Your goal: Find the line in the entries below that contains "He also said". Repeat it exactly, and every line after it through the line that contains "The Prime Minister".

§ §

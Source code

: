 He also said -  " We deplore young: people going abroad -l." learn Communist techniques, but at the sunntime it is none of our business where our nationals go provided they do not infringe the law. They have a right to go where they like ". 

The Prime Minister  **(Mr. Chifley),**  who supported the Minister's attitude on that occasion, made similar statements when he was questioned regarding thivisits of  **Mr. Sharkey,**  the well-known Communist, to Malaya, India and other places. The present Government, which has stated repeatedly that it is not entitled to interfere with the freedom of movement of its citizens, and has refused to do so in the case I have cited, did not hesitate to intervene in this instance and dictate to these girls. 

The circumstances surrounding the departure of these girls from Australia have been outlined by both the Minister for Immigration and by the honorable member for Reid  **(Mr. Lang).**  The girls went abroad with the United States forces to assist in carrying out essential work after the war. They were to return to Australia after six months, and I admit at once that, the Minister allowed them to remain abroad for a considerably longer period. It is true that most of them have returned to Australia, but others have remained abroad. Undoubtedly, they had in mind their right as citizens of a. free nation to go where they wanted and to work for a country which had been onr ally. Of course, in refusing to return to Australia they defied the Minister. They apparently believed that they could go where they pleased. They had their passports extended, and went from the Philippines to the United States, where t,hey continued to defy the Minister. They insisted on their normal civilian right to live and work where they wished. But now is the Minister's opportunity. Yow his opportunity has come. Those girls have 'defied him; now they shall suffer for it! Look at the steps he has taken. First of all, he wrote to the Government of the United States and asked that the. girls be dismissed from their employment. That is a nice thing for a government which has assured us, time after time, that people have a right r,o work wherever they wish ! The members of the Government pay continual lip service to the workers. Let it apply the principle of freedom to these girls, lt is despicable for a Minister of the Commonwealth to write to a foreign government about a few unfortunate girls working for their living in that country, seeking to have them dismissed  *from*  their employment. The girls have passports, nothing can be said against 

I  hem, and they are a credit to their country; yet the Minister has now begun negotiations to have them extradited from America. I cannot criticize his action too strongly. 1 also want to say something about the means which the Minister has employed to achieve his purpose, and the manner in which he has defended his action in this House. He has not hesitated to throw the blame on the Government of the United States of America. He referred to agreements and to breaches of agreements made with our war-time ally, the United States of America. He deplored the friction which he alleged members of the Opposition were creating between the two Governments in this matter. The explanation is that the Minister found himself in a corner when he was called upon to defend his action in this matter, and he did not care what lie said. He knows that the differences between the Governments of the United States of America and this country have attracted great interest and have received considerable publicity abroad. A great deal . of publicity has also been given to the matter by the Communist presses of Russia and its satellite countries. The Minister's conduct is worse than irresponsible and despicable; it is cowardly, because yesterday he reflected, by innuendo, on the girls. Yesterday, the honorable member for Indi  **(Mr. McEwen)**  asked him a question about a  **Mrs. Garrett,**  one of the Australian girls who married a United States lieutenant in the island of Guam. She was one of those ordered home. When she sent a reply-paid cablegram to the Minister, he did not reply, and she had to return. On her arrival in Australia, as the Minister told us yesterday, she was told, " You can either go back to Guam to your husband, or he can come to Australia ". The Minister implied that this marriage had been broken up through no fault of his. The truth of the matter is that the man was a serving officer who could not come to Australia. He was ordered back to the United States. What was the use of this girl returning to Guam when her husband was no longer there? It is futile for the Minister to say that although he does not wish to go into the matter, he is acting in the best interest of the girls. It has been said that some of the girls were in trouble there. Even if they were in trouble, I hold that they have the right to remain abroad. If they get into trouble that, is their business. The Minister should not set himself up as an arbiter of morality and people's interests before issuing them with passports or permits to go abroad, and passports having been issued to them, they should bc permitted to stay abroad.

§ §

Result for this exercise:
: He also said -  " We deplore young: people going abroad -l." learn Communist techniques, but at the sunntime it is none of our business where our nationals go provided they do not infringe the law. They have a right to go where they like ". 

The Prime Minister  **(Mr. Chifley),**  who supported the Minister's attitude on that occasion, made similar statements when he was questioned regarding thivisits of  **Mr. Sharkey,**  the well-known Communist, to Malaya, India and other places. The present Government, which has stated repeatedly that it is not entitled to interfere with the freedom of movement of its citizens, and has refused to do so in the case I have cited, did not hesitate to intervene in this instance and dictate to these girls. 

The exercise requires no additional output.